Cone generates profile names from the AWS account name and the permission set role name:
<account-name>-<role-name>
For example, an entitlement called “DatabaseAdministrator” on an account resource named “Production” becomes:
production-databaseadministrator

Get credentials directly

You can also use cone aws credentials outside of the AWS CLI to fetch temporary credentials as JSON:
cone aws credentials production-admin
This is useful for scripting or piping credentials into other tools. The same access check and auto-request behavior applies.
See the Cone command reference for the full list of flags and options for cone aws commands.

Troubleshoot common issues

”SSO session expired. Logging in…”

Your AWS SSO session has expired.

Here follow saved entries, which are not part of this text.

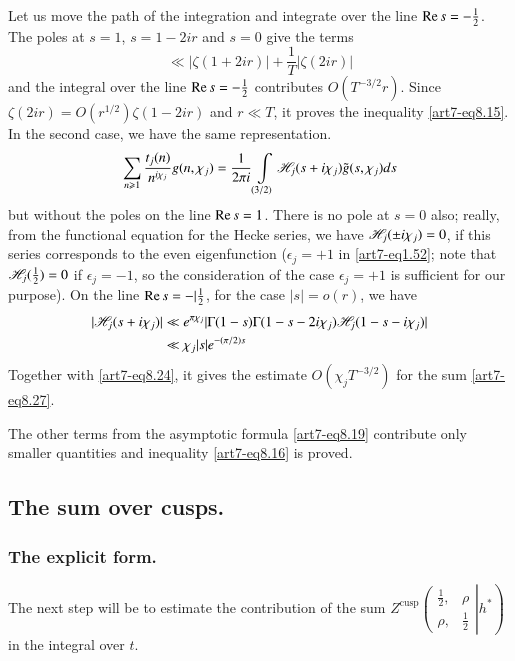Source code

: Let us move the path of the integration and integrate over the line $\operatorname{Re} s = -\frac{1}{2}$. The poles at $s =1$, $s =1 -2ir$ and $s =0$ give the terms 
\begin{equation}
\ll |\zeta (1+ 2 ir )| + \frac{1}{T} |\zeta(2 ir)| \label{art7-eq8.26}
\end{equation}
and the integral over the line $\operatorname{Re} s = - \frac{1}{2}$ contributes $O(T^{-3/2} r)$. Since $\zeta(2 ir) = O(r^{1/2}) \zeta (1-2 ir)$ and $r \ll T$, it proves the inequality \eqref{art7-eq8.15}. In the second case, we have the same representation.
\begin{equation}
\sum\limits_{n \geqslant 1}  \frac{t_j(n)}{n^{i \chi_j}} g(n, \chi_j) =\frac{1}{2 \pi i} \int\limits_{(3/2)} \mathscr{H}_j (s+ i \chi_j) \tilde{g} (s,\chi_j) ds\label{art7-eq8.27}
\end{equation}
but without the poles on the line $\operatorname{Re} s =1$. There is no pole at $s =0$ also; really, from the functional equation for the Hecke series, we have $\mathscr{H}_j (\pm i \chi_j) =0$, if this series corresponds to the even eigenfunction  ($\epsilon_j =  +1$ in \eqref{art7-eq1.52}; note that $\mathscr{H}_j(\frac{1}{2}) =0$ if $\epsilon_j =-1$, so the consideration of the case $\epsilon_j = + 1$ is sufficient for our purpose). On the line $\operatorname{Re} s = - |\frac{1}{2}$, for the case $|s| = o (r)$, we have 
\begin{align}
|\mathscr{H}_j(s+ i\chi_j)| & \ll e^{\pi \chi_j} | \Gamma (1-s) \Gamma (1-s-2 i \chi_j) \mathscr{H}_j (1-s-i\chi_j) |\label{art7-eq8.28}\\
& \ll \chi_j |s| e^{-(\pi/2)s} \notag
\end{align}
Together with \eqref{art7-eq8.24}, it gives the estimate $O(\chi_j T^{-3/2})$ for the sum \eqref{art7-eq8.27}.

The other terms from the asymptotic formula \eqref{art7-eq8.19} contribute only smaller quantities and inequality \eqref{art7-eq8.16} is proved.

\setcounter{section}{2}
\subsection{The sum over cusps.}\label{art7-subsec2.8}

\subsubsection{The explicit form.}\label{art7-subsubsec2.8.1}

The next step will be to estimate the contribution of the sum $Z^{\text{cusp}} \left. \left(\begin{matrix}
\frac{1}{2}, & \rho\\
\rho, & \frac{1}{2}
\end{matrix}\right| h^\ast \right)$ in the integral over $t$.

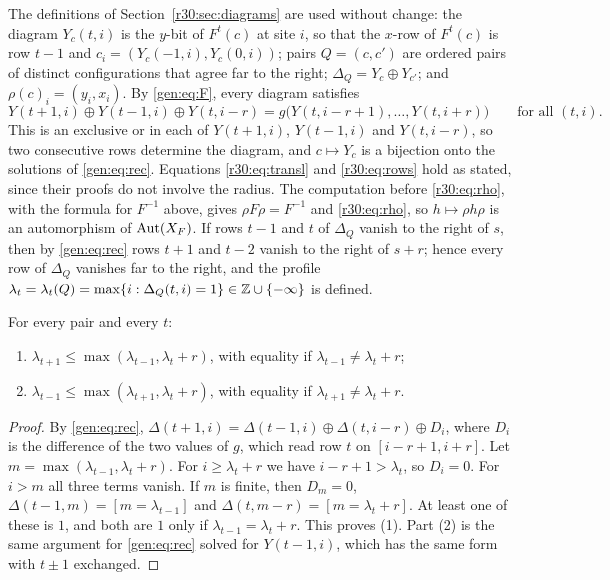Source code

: The definitions of Section~\ref{r30:sec:diagrams} are used without change: the diagram $Y_c(t,i)$ is the $y$-bit of $F^t(c)$ at site $i$, so that the $x$-row of $F^t(c)$ is row $t-1$ and $c_i=(Y_c(-1,i),Y_c(0,i))$; pairs $Q=(c,c')$ are ordered pairs of distinct configurations that agree far to the right; $\Delta_Q=Y_c\oplus Y_{c'}$; and $\rho(c)_i=(y_i,x_i)$. By \eqref{gen:eq:F}, every diagram satisfies
\begin{equation}\label{gen:eq:rec}
Y(t+1,i)\oplus Y(t-1,i)\oplus Y(t,i-r)=g\bigl(Y(t,i-r+1),\dots,Y(t,i+r)\bigr)\qquad\text{for all }(t,i).
\end{equation}
This is an exclusive or in each of $Y(t+1,i)$, $Y(t-1,i)$ and $Y(t,i-r)$, so two consecutive rows determine the diagram, and $c\mapsto Y_c$ is a bijection onto the solutions of \eqref{gen:eq:rec}. Equations \eqref{r30:eq:transl} and \eqref{r30:eq:rows} hold as stated, since their proofs do not involve the radius. The computation before \eqref{r30:eq:rho}, with the formula for $F^{-1}$ above, gives $\rho F\rho=F^{-1}$ and \eqref{r30:eq:rho}, so $h\mapsto\rho h\rho$ is an automorphism of $\Aut(X_F)$. If rows $t-1$ and $t$ of $\Delta_Q$ vanish to the right of $s$, then by \eqref{gen:eq:rec} rows $t+1$ and $t-2$ vanish to the right of $s+r$; hence every row of $\Delta_Q$ vanishes far to the right, and the profile $\lambda_t=\lambda_t(Q)=\max\{i:\Delta_Q(t,i)=1\}\in\Z\cup\{-\infty\}$ is defined.

\begin{lemma}\label{gen:lem:R}
For every pair and every $t$:
\begin{enumerate}
\item $\lambda_{t+1}\le\max(\lambda_{t-1},\lambda_t+r)$, with equality if $\lambda_{t-1}\ne\lambda_t+r$;
\item $\lambda_{t-1}\le\max(\lambda_{t+1},\lambda_t+r)$, with equality if $\lambda_{t+1}\ne\lambda_t+r$.
\end{enumerate}
\end{lemma}

\begin{proof}
By \eqref{gen:eq:rec}, $\Delta(t+1,i)=\Delta(t-1,i)\oplus\Delta(t,i-r)\oplus D_i$, where $D_i$ is the difference of the two values of $g$, which read row $t$ on $[i-r+1,i+r]$. Let $m=\max(\lambda_{t-1},\lambda_t+r)$. For $i\ge\lambda_t+r$ we have $i-r+1>\lambda_t$, so $D_i=0$. For $i>m$ all three terms vanish. If $m$ is finite, then $D_m=0$, $\Delta(t-1,m)=[m=\lambda_{t-1}]$ and $\Delta(t,m-r)=[m=\lambda_t+r]$. At least one of these is $1$, and both are $1$ only if $\lambda_{t-1}=\lambda_t+r$. This proves (1). Part (2) is the same argument for \eqref{gen:eq:rec} solved for $Y(t-1,i)$, which has the same form with $t\pm1$ exchanged.
\end{proof}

Cone automatically opens a browser for you to re-authenticate. This is the same flow as running aws sso login.

”Session token not found or invalid”

This usually means the --sso-region doesn’t match where your IAM Identity Center is actually configured. Verify your settings:
cone aws setup show
If the SSO region is wrong, re-run setup with the correct value:
cone aws setup --sso-region us-east-1

“Missing cone_app_id or cone_entitlement_id”

The AWS profile was created by an older version of Cone that didn’t store entitlement IDs. Delete the profile from ~/.aws/config and re-run cone aws setup to recreate it.

”This entitlement requires a request form”

The entitlement has custom form fields that must be filled out when requesting access. Cone can’t do this non-interactively. Use the cone get command shown in the error message to request access with the form.

”A pending request already exists”

A previous access request for this permission set is still open. Use cone task get <task-id> to check its status, or complete it in the ConductorOne web UI.

”The AWS CLI is required but was not found on PATH”

Install AWS CLI v2 and make sure the aws command is available in your shell.

Profiles not appearing after setup

cone aws setup only creates profiles for entitlements that ConductorOne identifies as AWS permission sets. If your AWS integration was recently set up, the permission sets may not have synced yet. Check the ConductorOne admin console to confirm the integration is active.